I was responding to your comment in post #422:

“The money order shows no sign at all of any “bleed thru” on either the front side or the back side, and is a picture that must have been taken prior to the document being chemically processed for fingerprints (just like Cadigan Exhibit No. 11).”

You may be right about Exhibit 11 having been taken prior to the document being chemically processed, I don’t have an opinion, but I’m just saying that if the photographer’s goal is to make a messy looking document look pristine, it’s not only possible, it’s done all the time.
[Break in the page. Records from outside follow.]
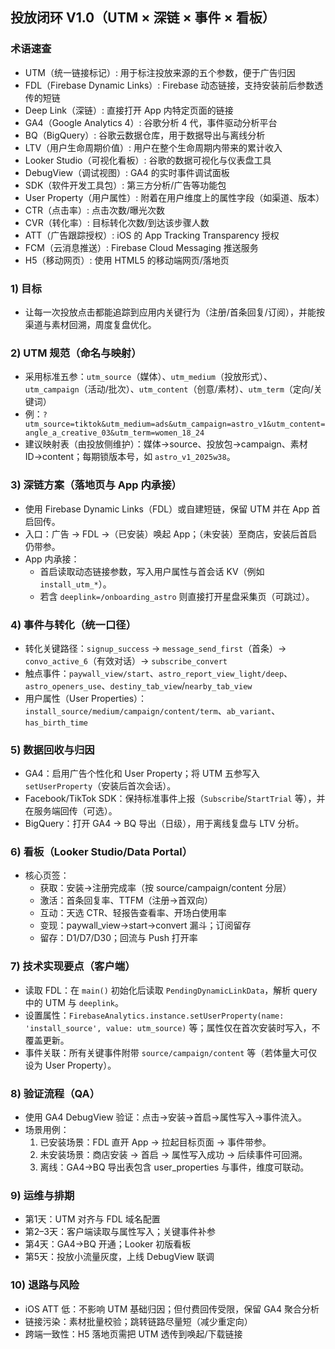 ## 投放闭环 V1.0（UTM × 深链 × 事件 × 看板）

### 术语速查
- UTM（统一链接标记）: 用于标注投放来源的五个参数，便于广告归因
- FDL（Firebase Dynamic Links）: Firebase 动态链接，支持安装前后参数透传的短链
- Deep Link（深链）: 直接打开 App 内特定页面的链接
- GA4（Google Analytics 4）: 谷歌分析 4 代，事件驱动分析平台
- BQ（BigQuery）: 谷歌云数据仓库，用于数据导出与离线分析
- LTV（用户生命周期价值）: 用户在整个生命周期内带来的累计收入
- Looker Studio（可视化看板）: 谷歌的数据可视化与仪表盘工具
- DebugView（调试视图）: GA4 的实时事件调试面板
- SDK（软件开发工具包）: 第三方分析/广告等功能包
- User Property（用户属性）: 附着在用户维度上的属性字段（如渠道、版本）
- CTR（点击率）: 点击次数/曝光次数
- CVR（转化率）: 目标转化次数/到达该步骤人数
- ATT（广告跟踪授权）: iOS 的 App Tracking Transparency 授权
- FCM（云消息推送）: Firebase Cloud Messaging 推送服务
- H5（移动网页）: 使用 HTML5 的移动端网页/落地页

### 1) 目标
- 让每一次投放点击都能追踪到应用内关键行为（注册/首条回复/订阅），并能按渠道与素材回溯，周度复盘优化。

### 2) UTM 规范（命名与映射）
- 采用标准五参：`utm_source`（媒体）、`utm_medium`（投放形式）、`utm_campaign`（活动/批次）、`utm_content`（创意/素材）、`utm_term`（定向/关键词）
- 例：`?utm_source=tiktok&utm_medium=ads&utm_campaign=astro_v1&utm_content=angle_a_creative_03&utm_term=women_18_24`
- 建议映射表（由投放侧维护）：媒体→source、投放包→campaign、素材ID→content；每期锁版本号，如 `astro_v1_2025w38`。

### 3) 深链方案（落地页与 App 内承接）
- 使用 Firebase Dynamic Links（FDL）或自建短链，保留 UTM 并在 App 首启回传。
- 入口：广告 → FDL →（已安装）唤起 App；（未安装）至商店，安装后首启仍带参。
- App 内承接：
  - 首启读取动态链接参数，写入用户属性与首会话 KV（例如 `install_utm_*`）。
  - 若含 `deeplink=/onboarding_astro` 则直接打开星盘采集页（可跳过）。

### 4) 事件与转化（统一口径）
- 转化关键路径：`signup_success` → `message_send_first`（首条）→ `convo_active_6`（有效对话）→ `subscribe_convert`
- 触点事件：`paywall_view/start`、`astro_report_view_light/deep`、`astro_openers_use`、`destiny_tab_view`/`nearby_tab_view`
- 用户属性（User Properties）：`install_source/medium/campaign/content/term`、`ab_variant`、`has_birth_time`

### 5) 数据回收与归因
- GA4：启用广告个性化和 User Property；将 UTM 五参写入 `setUserProperty`（安装后首次会话）。
- Facebook/TikTok SDK：保持标准事件上报（`Subscribe`/`StartTrial` 等），并在服务端回传（可选）。
- BigQuery：打开 GA4 → BQ 导出（日级），用于离线复盘与 LTV 分析。

### 6) 看板（Looker Studio/Data Portal）
- 核心页签：
  - 获取：安装→注册完成率（按 source/campaign/content 分层）
  - 激活：首条回复率、TTFM（注册→首双向）
  - 互动：天选 CTR、轻报告查看率、开场白使用率
  - 变现：paywall_view→start→convert 漏斗；订阅留存
  - 留存：D1/D7/D30；回流与 Push 打开率

### 7) 技术实现要点（客户端）
- 读取 FDL：在 `main()` 初始化后读取 `PendingDynamicLinkData`，解析 query 中的 UTM 与 `deeplink`。
- 设置属性：`FirebaseAnalytics.instance.setUserProperty(name: 'install_source', value: utm_source)` 等；属性仅在首次安装时写入，不覆盖更新。
- 事件关联：所有关键事件附带 `source/campaign/content` 等（若体量大可仅设为 User Property）。

### 8) 验证流程（QA）
- 使用 GA4 DebugView 验证：点击→安装→首启→属性写入→事件流入。
- 场景用例：
  1) 已安装场景：FDL 直开 App → 拉起目标页面 → 事件带参。
  2) 未安装场景：商店安装 → 首启 → 属性写入成功 → 后续事件可回溯。
  3) 离线：GA4→BQ 导出表包含 user_properties 与事件，维度可联动。

### 9) 运维与排期
- 第1天：UTM 对齐与 FDL 域名配置
- 第2–3天：客户端读取与属性写入；关键事件补参
- 第4天：GA4→BQ 开通；Looker 初版看板
- 第5天：投放小流量灰度，上线 DebugView 联调

### 10) 退路与风险
- iOS ATT 低：不影响 UTM 基础归因；但付费回传受限，保留 GA4 聚合分析
- 链接污染：素材批量校验；跳转链路尽量短（减少重定向）
- 跨端一致性：H5 落地页需把 UTM 透传到唤起/下载链接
Without suggesting anything sinister, if there was bleed thru on the document (or even lightly pencilled secret messages), we would never know by looking at the two “clean” appearing high-contrast document photos you’ve written about.

http://jfk-archives.blogspot.com/2015/10/jfk-assassination-arguments-part-1058.html

A little over half way down the page on your long article linked above, we see your side by side comparison of CE 788 and Cadigan Exhibit No 11. In addition to the FBI’s markings on CE 788, many other artifacts, real or illusionary, can be seen. If it’s true that the devil’s in the details on some of the evidence the Government has provided, I want to see the details, and the rather stark difference between the “138...” number at the top of the two examples appears to show the document photographer’s preference for “clean” readability over “dirty” detail.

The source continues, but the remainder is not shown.